Heloise’s love, her insights, her ambitions, her entreaties, and the events themselves are wrought skilfully into a language that is accessible to our modern minds while imitating faintly a medieval style of expression, an effect that is sustained throughout the text without ever sounding forced:
He prophesied a future for me golden and bejewelled
Like the fair heavenly Jerusalem
But all I felt was the unused to warmth of his caress
And when I kissed his ring
I made a silent vow:
I would not be a nun or learned Abbess
I would be learned, of course,
But, though a woman, I would find another way.
Verse by verse, we are taken through the painful journey of love – body and soul – into the lovers’ separation, followed by disaster when Abelard is castrated by order of Heloise’s guardian as revenge for seducing and marrying her in secret. Early on in the collection, Heloise describes the embodied experience of her love for Abelard:
I am adrift
I am aflow
I’m me – and more than me
I’m matched and mated
But all too soon she feels alarm at Abelard’s subtle drawing back:
But I can’t reason with a razor’s edge
Or have your categories plague
The living touch out of my speech.
And much of the power of these verse letters lies in the tension that Kuzminsky’s sometimes blunt, sometimes wistfully idealistic lines convey as Heloise oscillates between celebrating her love and bemoaning the gradual betrayal of it:
I thought we were beyond misunderstandings
That you should think I should need proof of you
Of your fidelity
(or maybe it is you who wanted proof of mine?)
Means to me that we are no longer one
Heloise fears the betrayal not of Abelard the man so much as his conditioned mind, the intellect’s ability to rationalise away the reality of physical and spiritual union.

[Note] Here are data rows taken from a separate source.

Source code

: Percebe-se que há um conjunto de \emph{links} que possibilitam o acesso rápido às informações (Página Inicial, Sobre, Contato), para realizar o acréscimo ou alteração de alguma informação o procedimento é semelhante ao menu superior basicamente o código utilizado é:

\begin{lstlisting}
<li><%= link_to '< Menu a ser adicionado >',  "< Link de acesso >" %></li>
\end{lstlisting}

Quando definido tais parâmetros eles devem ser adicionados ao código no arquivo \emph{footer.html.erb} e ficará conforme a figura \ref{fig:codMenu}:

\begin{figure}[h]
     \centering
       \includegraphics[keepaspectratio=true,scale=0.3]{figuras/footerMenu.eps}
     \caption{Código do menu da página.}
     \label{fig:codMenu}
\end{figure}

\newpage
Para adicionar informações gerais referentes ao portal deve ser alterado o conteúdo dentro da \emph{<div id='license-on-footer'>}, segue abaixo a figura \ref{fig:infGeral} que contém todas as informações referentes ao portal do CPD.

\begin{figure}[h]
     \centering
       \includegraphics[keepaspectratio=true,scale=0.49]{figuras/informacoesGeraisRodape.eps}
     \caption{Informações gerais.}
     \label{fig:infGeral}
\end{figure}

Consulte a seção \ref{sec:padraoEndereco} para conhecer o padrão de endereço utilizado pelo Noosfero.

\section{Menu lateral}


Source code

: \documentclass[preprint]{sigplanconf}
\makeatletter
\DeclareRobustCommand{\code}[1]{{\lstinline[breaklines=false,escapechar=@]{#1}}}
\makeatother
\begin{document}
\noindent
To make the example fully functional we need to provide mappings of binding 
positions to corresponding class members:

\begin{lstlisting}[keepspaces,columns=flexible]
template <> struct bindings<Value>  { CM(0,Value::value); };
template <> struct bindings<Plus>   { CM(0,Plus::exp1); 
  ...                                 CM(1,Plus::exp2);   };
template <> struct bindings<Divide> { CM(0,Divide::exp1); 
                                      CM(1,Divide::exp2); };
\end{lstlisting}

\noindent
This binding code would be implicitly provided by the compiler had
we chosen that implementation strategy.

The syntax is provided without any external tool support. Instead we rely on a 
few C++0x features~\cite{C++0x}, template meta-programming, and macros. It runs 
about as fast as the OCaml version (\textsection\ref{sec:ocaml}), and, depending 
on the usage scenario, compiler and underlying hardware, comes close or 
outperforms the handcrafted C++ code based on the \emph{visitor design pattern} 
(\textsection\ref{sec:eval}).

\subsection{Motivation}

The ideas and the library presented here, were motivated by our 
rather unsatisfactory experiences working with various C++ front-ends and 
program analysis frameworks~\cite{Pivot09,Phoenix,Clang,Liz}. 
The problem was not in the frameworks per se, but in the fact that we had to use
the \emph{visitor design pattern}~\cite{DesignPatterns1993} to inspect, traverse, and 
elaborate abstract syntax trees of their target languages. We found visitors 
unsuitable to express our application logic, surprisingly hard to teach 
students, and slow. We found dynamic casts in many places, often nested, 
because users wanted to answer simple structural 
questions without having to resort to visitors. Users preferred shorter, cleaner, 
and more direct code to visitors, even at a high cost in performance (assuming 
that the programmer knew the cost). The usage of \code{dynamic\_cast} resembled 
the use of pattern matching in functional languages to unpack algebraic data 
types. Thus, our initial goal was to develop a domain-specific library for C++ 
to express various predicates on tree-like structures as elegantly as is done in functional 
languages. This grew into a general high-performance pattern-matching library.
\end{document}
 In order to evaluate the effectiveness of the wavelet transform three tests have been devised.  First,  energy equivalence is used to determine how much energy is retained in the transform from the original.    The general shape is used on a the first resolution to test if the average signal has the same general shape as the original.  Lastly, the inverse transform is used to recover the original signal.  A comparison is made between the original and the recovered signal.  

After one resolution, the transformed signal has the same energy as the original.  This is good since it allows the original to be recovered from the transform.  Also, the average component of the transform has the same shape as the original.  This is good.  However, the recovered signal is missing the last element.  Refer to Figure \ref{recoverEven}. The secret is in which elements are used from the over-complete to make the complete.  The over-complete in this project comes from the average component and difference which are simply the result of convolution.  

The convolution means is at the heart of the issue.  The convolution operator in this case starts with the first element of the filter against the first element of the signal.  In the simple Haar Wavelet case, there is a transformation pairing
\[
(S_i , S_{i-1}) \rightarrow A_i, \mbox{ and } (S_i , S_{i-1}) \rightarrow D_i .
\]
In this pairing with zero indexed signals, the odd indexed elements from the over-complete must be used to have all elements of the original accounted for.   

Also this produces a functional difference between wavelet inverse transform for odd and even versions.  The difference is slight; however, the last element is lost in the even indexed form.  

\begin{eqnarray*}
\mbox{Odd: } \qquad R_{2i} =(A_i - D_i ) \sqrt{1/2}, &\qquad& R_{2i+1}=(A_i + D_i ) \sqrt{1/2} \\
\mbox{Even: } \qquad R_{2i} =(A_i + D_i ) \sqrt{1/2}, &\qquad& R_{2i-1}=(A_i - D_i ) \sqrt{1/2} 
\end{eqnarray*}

But, after Abelard’s terrible maiming, Heloise wonders if she herself was not to blame:
What prompted me
To marry you and bring about your fall?
Now claim your due, and see me gladly pay …
So ends Part I, in which Heloise speaks as student and lover. In Part II she is scholar and abbess, and what she ‘pays’ for Abelard’s ‘fall’ is to enter a convent where
Years darken the threshold of my cell
In a monotonous procession.
The former lovers continue their correspondence, but Heloise’s oscillation from love
to loss intensifies as present events give way to memories and hopeless longing for the past. These stunning lines convey her anguish:
I’d swallow up the universe in that hole
And crush all particles till they released their light-filled essence
And then I’d swallow that light too
And still it would not still nor sate me
All the passion in the universe flows through her but she cannot reach back to what used to be, expressed again brilliantly in this stark, poignant counterpoint:
You knew how to speak true
Once
While in beautiful, swift imagery Kuzminsky evokes the barren convent and Heloise’s desolation:
Your words to me are colder than
A bare stone floor
And just as comfortless
As sleet in winter
Even as she achieves renown and status as abbess, Heloise’s story of agony and ecstasy rolls on through her reflections. And perhaps Kuzminsky’s greatest achievement in this finely crafted retelling is to convince us – after so much turbulence – of the peace that the elderly Heloise, her hair now ‘pristine white’, finds as she contemplates her life and her love one final time:
At last, now, I know better.
I should have loved you even more,
With more surrender, greater selflessness,
For when I measure up my love to Christ our God
And to Our Lady’s love for Him,
Her Son, Whom She knew dying, broken,
buried by Her hand
I’m but a tiny midge
Caught up in a huge swarm
And all my suffering could never merit
The joy of knowing that I knew a little
What Love is
Through this, my love for you.
The skill and beauty of this telling is in itself a substantial accomplishment. But Heloise Speaks also offers the modern psyche vital nourishment through the expression – and reminder – of the sacred power of feminine passion.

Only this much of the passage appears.